Task directions:
Scan the listing below. Report each line that includes "pero".

=== Section Start ===

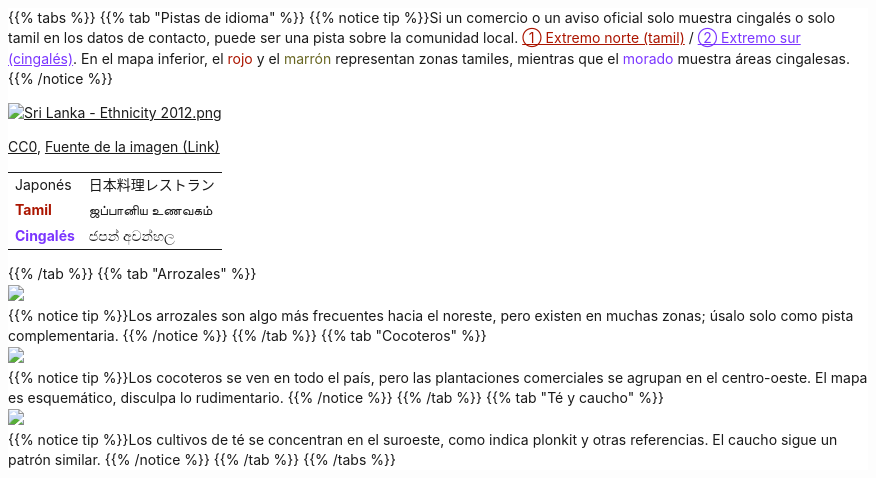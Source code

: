 {{% tabs %}}
{{% tab "Pistas de idioma" %}}
{{% notice tip %}}Si un comercio o un aviso oficial solo muestra cingalés o solo tamil en los datos de contacto, puede ser una pista sobre la comunidad local. <a href="https://goo.gl/maps/ArY7zHhPXyXmsjNu5" class="a-openmap" style="color:#ab1500">① Extremo norte (tamil)</a> / <a href="https://goo.gl/maps/47BE1r4MRMJFBihJ6" class="a-openmap" style="color:#7b36ff">② Extremo sur (cingalés)</a>. En el mapa inferior, el <span style="color:#ab1500">rojo</span> y el <span style="color:#686622">marrón</span> representan zonas tamiles, mientras que el <span style="color:#7b36ff">morado</span> muestra áreas cingalesas.
{{% /notice %}}

<div class="googlemap-if">
<p style="pointer-events: none;"><a href="https://commons.wikimedia.org/wiki/File:Sri_Lanka_-_Ethnicity_2012.png#/media/File:Sri_Lanka_-_Ethnicity_2012.png"><img src="https://upload.wikimedia.org/wikipedia/commons/8/8b/Sri_Lanka_-_Ethnicity_2012.png" alt="Sri Lanka - Ethnicity 2012.png" width="70%"></a></p><p><a href="http://creativecommons.org/publicdomain/zero/1.0/deed.en" title="Creative Commons Zero, Public Domain Dedication">CC0</a>, <a href="https://commons.wikimedia.org/w/index.php?curid=24581132">Fuente de la imagen (Link)</a></p>
</div>

<div class="googlemap-if">
<table class="word-list">
<tr><td><span class="quiz">Japonés</span></td><td>日本料理レストラン</td></tr>
<tr><td><span style="font-weight:bold;color:#ab1500;">Tamil</span></td><td>ஜப்பானிய உணவகம்</td></tr>
<tr><td><span style="font-weight:bold;color:#7b36ff;">Cingalés</span></td><td>ජපන් අවන්හල</td></tr>
</table>
</div>
{{% /tab %}}
{{% tab "Arrozales" %}}
<div class="googlemap-if unclickable">
<img src="/rule/asia/srilanka/rice.png" width="400px">
</div>
{{% notice tip %}}Los arrozales son algo más frecuentes hacia el noreste, pero existen en muchas zonas; úsalo solo como pista complementaria.
{{% /notice %}}
{{% /tab %}}
{{% tab "Cocoteros" %}}
<div class="googlemap-if unclickable">
<img src="/rule/asia/srilanka/palm.png" width="400px">
</div>
{{% notice tip %}}Los cocoteros se ven en todo el país, pero las plantaciones comerciales se agrupan en el centro-oeste. El mapa es esquemático, disculpa lo rudimentario.
{{% /notice %}}
{{% /tab %}}
{{% tab "Té y caucho" %}}
<div class="googlemap-if unclickable">
<img src="/rule/asia/srilanka/tea.png" width="400px">
</div>
{{% notice tip %}}Los cultivos de té se concentran en el suroeste, como indica plonkit y otras referencias. El caucho sigue un patrón similar.
{{% /notice %}}
{{% /tab %}}
{{% /tabs %}}
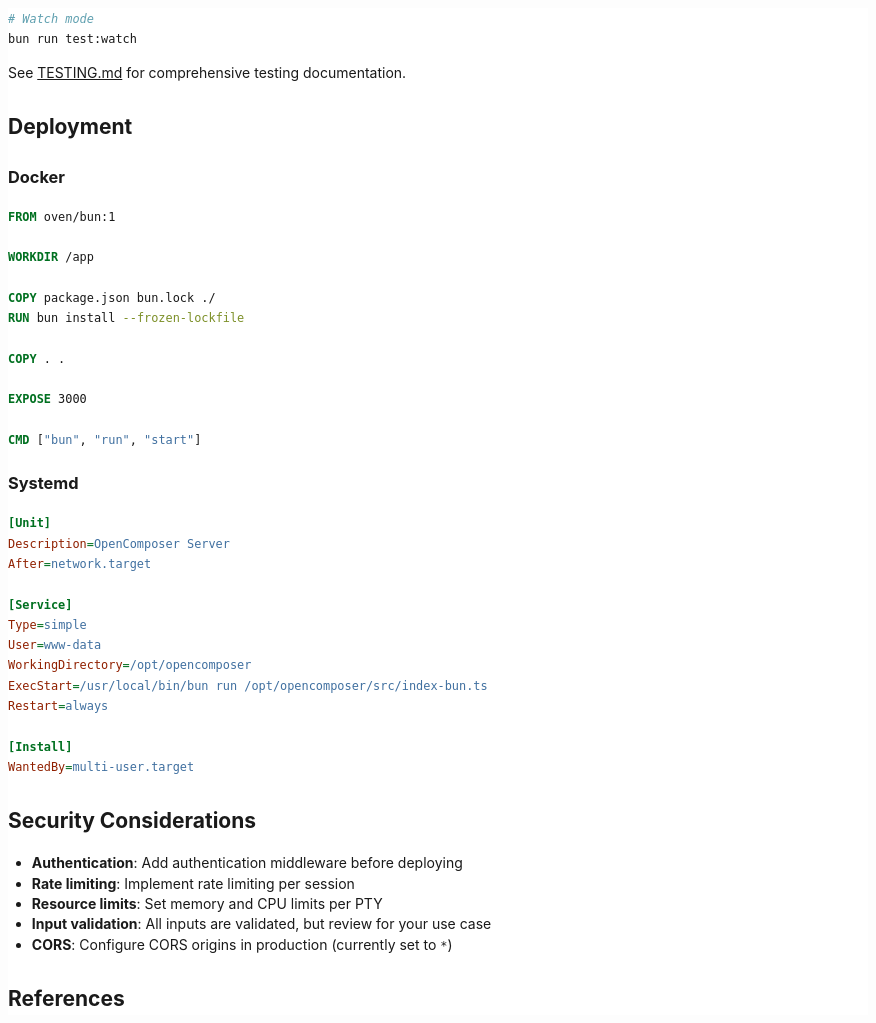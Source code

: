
 ```bash
# Watch mode
bun run test:watch
```

See [TESTING.md](./TESTING.md) for comprehensive testing documentation.

## Deployment

### Docker

```dockerfile
FROM oven/bun:1

WORKDIR /app

COPY package.json bun.lock ./
RUN bun install --frozen-lockfile

COPY . .

EXPOSE 3000

CMD ["bun", "run", "start"]
```

### Systemd

```ini
[Unit]
Description=OpenComposer Server
After=network.target

[Service]
Type=simple
User=www-data
WorkingDirectory=/opt/opencomposer
ExecStart=/usr/local/bin/bun run /opt/opencomposer/src/index-bun.ts
Restart=always

[Install]
WantedBy=multi-user.target
```

## Security Considerations

- **Authentication**: Add authentication middleware before deploying
- **Rate limiting**: Implement rate limiting per session
- **Resource limits**: Set memory and CPU limits per PTY
- **Input validation**: All inputs are validated, but review for your use case
- **CORS**: Configure CORS origins in production (currently set to `*`)

## References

=== Section End ===

Exercise solution:
{{% notice tip %}}Los arrozales son algo más frecuentes hacia el noreste, pero existen en muchas zonas; úsalo solo como pista complementaria.
{{% notice tip %}}Los cocoteros se ven en todo el país, pero las plantaciones comerciales se agrupan en el centro-oeste. El mapa es esquemático, disculpa lo rudimentario.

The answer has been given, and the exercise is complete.